== WORK TO COMPLETE ==
Repeat every entry in full. Match each line exactly.

== DATA ==

┌──

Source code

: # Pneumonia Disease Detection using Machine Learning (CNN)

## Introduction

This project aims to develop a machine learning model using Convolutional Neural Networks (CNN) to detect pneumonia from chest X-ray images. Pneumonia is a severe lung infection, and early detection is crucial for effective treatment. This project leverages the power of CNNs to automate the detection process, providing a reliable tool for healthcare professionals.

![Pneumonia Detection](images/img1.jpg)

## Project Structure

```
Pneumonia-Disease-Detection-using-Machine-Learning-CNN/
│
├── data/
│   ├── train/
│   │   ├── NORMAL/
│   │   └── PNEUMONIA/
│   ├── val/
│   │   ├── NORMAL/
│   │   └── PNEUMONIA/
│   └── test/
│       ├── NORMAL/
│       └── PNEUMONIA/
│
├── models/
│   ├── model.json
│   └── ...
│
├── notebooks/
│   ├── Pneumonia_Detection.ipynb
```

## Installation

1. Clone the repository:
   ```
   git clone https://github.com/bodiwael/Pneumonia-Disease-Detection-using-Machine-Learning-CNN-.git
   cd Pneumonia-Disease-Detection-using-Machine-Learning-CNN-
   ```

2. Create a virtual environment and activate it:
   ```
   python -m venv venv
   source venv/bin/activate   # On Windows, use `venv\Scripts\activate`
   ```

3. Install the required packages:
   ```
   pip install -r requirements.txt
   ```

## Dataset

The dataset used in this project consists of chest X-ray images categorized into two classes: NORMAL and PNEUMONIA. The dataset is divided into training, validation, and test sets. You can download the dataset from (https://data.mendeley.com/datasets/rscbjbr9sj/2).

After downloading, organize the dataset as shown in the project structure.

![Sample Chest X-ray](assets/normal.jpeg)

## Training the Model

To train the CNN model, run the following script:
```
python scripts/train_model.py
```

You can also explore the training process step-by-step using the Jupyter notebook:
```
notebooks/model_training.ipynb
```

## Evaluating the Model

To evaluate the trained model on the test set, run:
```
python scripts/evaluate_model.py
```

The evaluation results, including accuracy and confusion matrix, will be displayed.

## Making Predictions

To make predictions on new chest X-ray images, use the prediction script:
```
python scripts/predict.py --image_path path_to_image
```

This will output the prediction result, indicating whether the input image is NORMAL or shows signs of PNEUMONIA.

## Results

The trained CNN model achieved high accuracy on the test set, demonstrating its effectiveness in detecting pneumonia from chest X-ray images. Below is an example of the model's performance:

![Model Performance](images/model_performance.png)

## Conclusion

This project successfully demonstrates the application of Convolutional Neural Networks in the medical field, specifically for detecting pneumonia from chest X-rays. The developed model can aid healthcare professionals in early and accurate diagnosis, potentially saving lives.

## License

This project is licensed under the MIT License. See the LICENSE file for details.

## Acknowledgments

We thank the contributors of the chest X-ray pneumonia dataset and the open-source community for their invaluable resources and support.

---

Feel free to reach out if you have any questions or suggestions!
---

└──

== SOLUTION BELOW ==
Source code

: # Pneumonia Disease Detection using Machine Learning (CNN)

## Introduction

This project aims to develop a machine learning model using Convolutional Neural Networks (CNN) to detect pneumonia from chest X-ray images. Pneumonia is a severe lung infection, and early detection is crucial for effective treatment. This project leverages the power of CNNs to automate the detection process, providing a reliable tool for healthcare professionals.

![Pneumonia Detection](images/img1.jpg)

## Project Structure

```
Pneumonia-Disease-Detection-using-Machine-Learning-CNN/
│
├── data/
│   ├── train/
│   │   ├── NORMAL/
│   │   └── PNEUMONIA/
│   ├── val/
│   │   ├── NORMAL/
│   │   └── PNEUMONIA/
│   └── test/
│       ├── NORMAL/
│       └── PNEUMONIA/
│
├── models/
│   ├── model.json
│   └── ...
│
├── notebooks/
│   ├── Pneumonia_Detection.ipynb
```

## Installation

1. Clone the repository:
   ```
   git clone https://github.com/bodiwael/Pneumonia-Disease-Detection-using-Machine-Learning-CNN-.git
   cd Pneumonia-Disease-Detection-using-Machine-Learning-CNN-
   ```

2. Create a virtual environment and activate it:
   ```
   python -m venv venv
   source venv/bin/activate   # On Windows, use `venv\Scripts\activate`
   ```

3. Install the required packages:
   ```
   pip install -r requirements.txt
   ```

## Dataset

The dataset used in this project consists of chest X-ray images categorized into two classes: NORMAL and PNEUMONIA. The dataset is divided into training, validation, and test sets. You can download the dataset from (https://data.mendeley.com/datasets/rscbjbr9sj/2).

After downloading, organize the dataset as shown in the project structure.

![Sample Chest X-ray](assets/normal.jpeg)

## Training the Model

To train the CNN model, run the following script:
```
python scripts/train_model.py
```

You can also explore the training process step-by-step using the Jupyter notebook:
```
notebooks/model_training.ipynb
```

## Evaluating the Model

To evaluate the trained model on the test set, run:
```
python scripts/evaluate_model.py
```

The evaluation results, including accuracy and confusion matrix, will be displayed.

## Making Predictions

To make predictions on new chest X-ray images, use the prediction script:
```
python scripts/predict.py --image_path path_to_image
```

This will output the prediction result, indicating whether the input image is NORMAL or shows signs of PNEUMONIA.

## Results

The trained CNN model achieved high accuracy on the test set, demonstrating its effectiveness in detecting pneumonia from chest X-ray images. Below is an example of the model's performance:

![Model Performance](images/model_performance.png)

## Conclusion

This project successfully demonstrates the application of Convolutional Neural Networks in the medical field, specifically for detecting pneumonia from chest X-rays. The developed model can aid healthcare professionals in early and accurate diagnosis, potentially saving lives.

## License

This project is licensed under the MIT License. See the LICENSE file for details.

## Acknowledgments

We thank the contributors of the chest X-ray pneumonia dataset and the open-source community for their invaluable resources and support.

---

Feel free to reach out if you have any questions or suggestions!
---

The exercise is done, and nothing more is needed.